• _Work request_: Repeat the entries that appear below, exactly and in full.

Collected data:
******

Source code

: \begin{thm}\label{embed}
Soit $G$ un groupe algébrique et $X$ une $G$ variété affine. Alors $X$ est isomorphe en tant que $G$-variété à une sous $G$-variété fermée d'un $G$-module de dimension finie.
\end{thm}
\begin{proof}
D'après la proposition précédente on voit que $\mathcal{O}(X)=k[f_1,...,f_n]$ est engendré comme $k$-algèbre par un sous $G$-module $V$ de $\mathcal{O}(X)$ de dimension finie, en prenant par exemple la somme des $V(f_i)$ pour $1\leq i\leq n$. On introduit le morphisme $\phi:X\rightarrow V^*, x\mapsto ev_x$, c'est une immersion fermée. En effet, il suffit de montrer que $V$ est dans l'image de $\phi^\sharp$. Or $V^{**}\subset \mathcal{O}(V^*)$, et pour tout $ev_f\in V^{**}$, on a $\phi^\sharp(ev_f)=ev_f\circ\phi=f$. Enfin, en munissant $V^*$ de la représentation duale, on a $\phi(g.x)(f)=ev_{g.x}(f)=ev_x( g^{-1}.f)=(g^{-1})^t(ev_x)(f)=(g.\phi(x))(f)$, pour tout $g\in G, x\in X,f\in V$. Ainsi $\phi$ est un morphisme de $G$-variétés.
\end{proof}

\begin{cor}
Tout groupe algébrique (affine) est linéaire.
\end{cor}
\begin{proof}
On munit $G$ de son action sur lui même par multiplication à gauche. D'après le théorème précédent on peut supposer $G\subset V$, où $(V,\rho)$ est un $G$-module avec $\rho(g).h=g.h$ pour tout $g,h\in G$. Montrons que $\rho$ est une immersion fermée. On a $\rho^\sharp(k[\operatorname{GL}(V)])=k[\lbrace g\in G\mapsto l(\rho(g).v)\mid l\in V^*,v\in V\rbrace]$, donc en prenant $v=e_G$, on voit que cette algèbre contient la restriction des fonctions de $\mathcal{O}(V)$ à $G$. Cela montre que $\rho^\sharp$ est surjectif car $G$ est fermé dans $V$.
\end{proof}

******

• _Reply to the exercise_:
Source code

: \begin{thm}\label{embed}
Soit $G$ un groupe algébrique et $X$ une $G$ variété affine. Alors $X$ est isomorphe en tant que $G$-variété à une sous $G$-variété fermée d'un $G$-module de dimension finie.
\end{thm}
\begin{proof}
D'après la proposition précédente on voit que $\mathcal{O}(X)=k[f_1,...,f_n]$ est engendré comme $k$-algèbre par un sous $G$-module $V$ de $\mathcal{O}(X)$ de dimension finie, en prenant par exemple la somme des $V(f_i)$ pour $1\leq i\leq n$. On introduit le morphisme $\phi:X\rightarrow V^*, x\mapsto ev_x$, c'est une immersion fermée. En effet, il suffit de montrer que $V$ est dans l'image de $\phi^\sharp$. Or $V^{**}\subset \mathcal{O}(V^*)$, et pour tout $ev_f\in V^{**}$, on a $\phi^\sharp(ev_f)=ev_f\circ\phi=f$. Enfin, en munissant $V^*$ de la représentation duale, on a $\phi(g.x)(f)=ev_{g.x}(f)=ev_x( g^{-1}.f)=(g^{-1})^t(ev_x)(f)=(g.\phi(x))(f)$, pour tout $g\in G, x\in X,f\in V$. Ainsi $\phi$ est un morphisme de $G$-variétés.
\end{proof}

\begin{cor}
Tout groupe algébrique (affine) est linéaire.
\end{cor}
\begin{proof}
On munit $G$ de son action sur lui même par multiplication à gauche. D'après le théorème précédent on peut supposer $G\subset V$, où $(V,\rho)$ est un $G$-module avec $\rho(g).h=g.h$ pour tout $g,h\in G$. Montrons que $\rho$ est une immersion fermée. On a $\rho^\sharp(k[\operatorname{GL}(V)])=k[\lbrace g\in G\mapsto l(\rho(g).v)\mid l\in V^*,v\in V\rbrace]$, donc en prenant $v=e_G$, on voit que cette algèbre contient la restriction des fonctions de $\mathcal{O}(V)$ à $G$. Cela montre que $\rho^\sharp$ est surjectif car $G$ est fermé dans $V$.
\end{proof}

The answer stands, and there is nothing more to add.